There is no question that Smith’s Trampin’ is set on asking the listener questions. She does so explicitly, and she does so in every song. Her most interesting questions, though, are asked between her lines: What is it for a person to be spiritual? What does it mean to be a mother? How can we live in a war-racked world, a terror-ridden world? Smith’s stirring poetics ask us these questions. What the entire album asks, though, is a question of a different order: how does an artist write meaningfully about politics and injustice, about destruction and despair and fear? Perhaps Smith does not know that her latest begs this enormous question. Perhaps she does not know that it simultaneously, within itself, answers it.

Take “Radio Baghdad,” for example. This track seems meant to be the album’s epic, its climax. It begins with Smith chanting ferocious poetry over subtle yet expectant instrumentals. The opening lyrics recount the history of Mesopotamia, naming it the “city of light,” the “city of scholarship,” the “city of ideas,” “the perfect city — Baghdad.” She likens Baghdad to Eden. From there, about a third of the way into the 12-minute song, the guitars pick up, and the instrumentals turn fierce. And Smith starts yelling: “you came, you came through the West/ annihilating a people, and you come and want to rob the cradle of civilization/ you eat of the tree/ you send your bombs, shock and awe, shock and awe.”
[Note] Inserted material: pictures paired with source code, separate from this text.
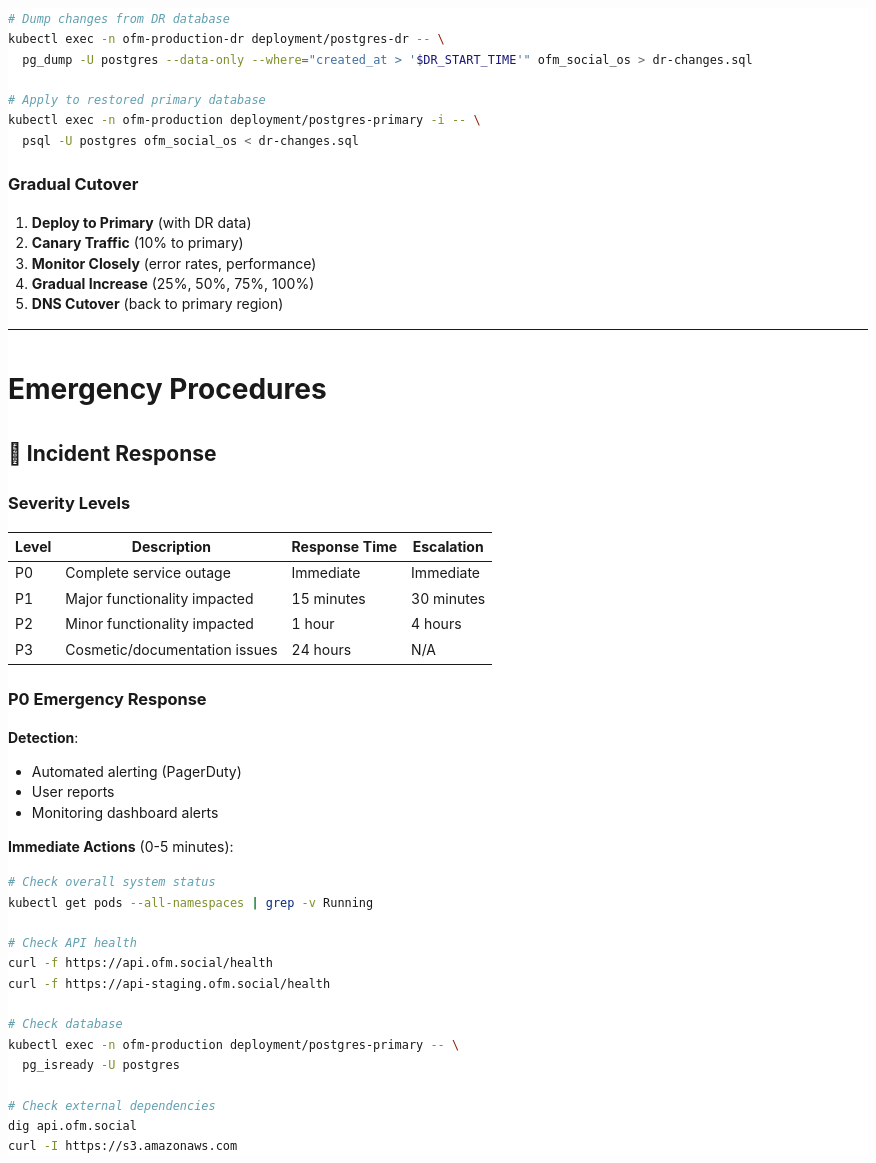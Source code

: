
 ```bash
# Dump changes from DR database
kubectl exec -n ofm-production-dr deployment/postgres-dr -- \
  pg_dump -U postgres --data-only --where="created_at > '$DR_START_TIME'" ofm_social_os > dr-changes.sql

# Apply to restored primary database
kubectl exec -n ofm-production deployment/postgres-primary -i -- \
  psql -U postgres ofm_social_os < dr-changes.sql
```

### Gradual Cutover

1. **Deploy to Primary** (with DR data)
2. **Canary Traffic** (10% to primary)
3. **Monitor Closely** (error rates, performance)
4. **Gradual Increase** (25%, 50%, 75%, 100%)
5. **DNS Cutover** (back to primary region)

---

# Emergency Procedures

## 🚨 Incident Response

### Severity Levels

| Level | Description | Response Time | Escalation |
|-------|-------------|---------------|------------|
| P0 | Complete service outage | Immediate | Immediate |
| P1 | Major functionality impacted | 15 minutes | 30 minutes |
| P2 | Minor functionality impacted | 1 hour | 4 hours |
| P3 | Cosmetic/documentation issues | 24 hours | N/A |

### P0 Emergency Response

**Detection**:
- Automated alerting (PagerDuty)
- User reports
- Monitoring dashboard alerts

**Immediate Actions** (0-5 minutes):
```bash
# Check overall system status
kubectl get pods --all-namespaces | grep -v Running

# Check API health
curl -f https://api.ofm.social/health
curl -f https://api-staging.ofm.social/health

# Check database
kubectl exec -n ofm-production deployment/postgres-primary -- \
  pg_isready -U postgres

# Check external dependencies
dig api.ofm.social
curl -I https://s3.amazonaws.com
```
There seems to be little that Smith doesn’t address on Trampin’. “Ghandi,” probably the most innovative and raw song, discusses race and discrimination, demanding that you “wake from your slumber.” The finale is perhaps the album’s prettiest, most endearing song. Smith’s daughter plays piano under her mother’s relaxed, sincere vocals. The song is a spiritual, a controlled, unobtrusive hymn; Smith repeats “trampin,’ trampin,’ trying to make heaven my home” over and over. The song climaxes with a quiet but firm “halleluiah.” The song is sweet and soulful. It’s nostalgic. It’s believable. It leaves you wondering if maybe that’s what Smith has been doing all along — trying to make heaven her home.